With the LDA, I end up with 3 clearly distinguishable clusters with only slight overlap between them. Now if I have a new image I want to classify, once I turn it into a 1D array, how do I predict which cluster it should fall into and if it falls too far from the centre how can I say that the classification is "inconclusive"? I was also curious what the ".transform(X)" function did to my data once I had fit it.

marbel
  • 7,560
  • 6
  • 49
  • 68
Jack Simpson
  • 1,681
  • 3
  • 30
  • 54

1 Answers1

9

After you trained your LDA model with some data X, you may want to project some other data, Z. in this case what you should do is:

lda = LDA(n_components=2) #creating a LDA object
lda = lda.fit(X, y) #learning the projection matrix
X_lda = lda.transform(X) #using the model to project X 
# .... getting Z as test data....
Z = lda.transform(Z) #using the model to project Z
z_labels = lda.predict(Z) #gives you the predicted label for each sample
z_prob = lda.predict_proba(Z) #the probability of each sample to belong to each class

Note that 'fit' is used for fitting the model, not fitting the data.

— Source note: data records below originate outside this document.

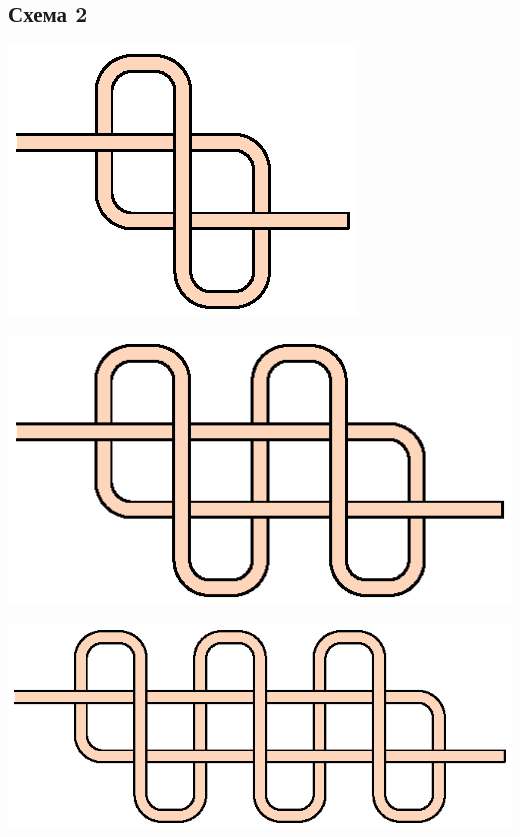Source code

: \subsection{Схема 2}
\graphicspath{{\currentpath}}

\includegraphics{images/s-02-a0.eps}

\includegraphics{images/s-02-a1.eps}

\includegraphics{images/s-02-a2.eps}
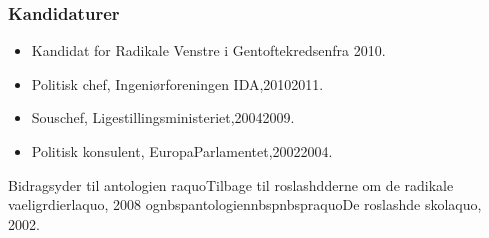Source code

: \documentclass[11pt, a4paper]{awesome-cv}
\begin{document}
\begin{cvletter}
\subsubsection*{Kandidaturer}
\begin{itemize}
\item Kandidat for Radikale Venstre i Gentoftekredsenfra 2010.
\end{itemize}
\begin{itemize}
\item Politisk chef, Ingeniørforeningen IDA,20102011.
\item Souschef, Ligestillingsministeriet,20042009.
\item Politisk konsulent, EuropaParlamentet,20022004.
\end{itemize}
Bidragsyder til antologien raquoTilbage til roslashdderne  om de radikale vaeligrdierlaquo, 2008 ognbspantologiennbspnbspraquoDe roslashde skolaquo, 2002.

\end{cvletter}
\end{document}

So transform is used in order to build the representation (projection in this case), and predict is used for predicting the label of each sample. (this is used for ALL classes that inherits from BaseEstimator in sklearn.

You can read the documentation for farther options and properties.

Also, sklearn's API allow you to do pca.fit_transform(X) instead of pca.fit(X).transform(X). Use this version when you are not interested in model itself after this point in the code.

A few comments: Since PCA is an Unsupervised approach, LDA is a better approach for doing this "visual" classification you are currently doing.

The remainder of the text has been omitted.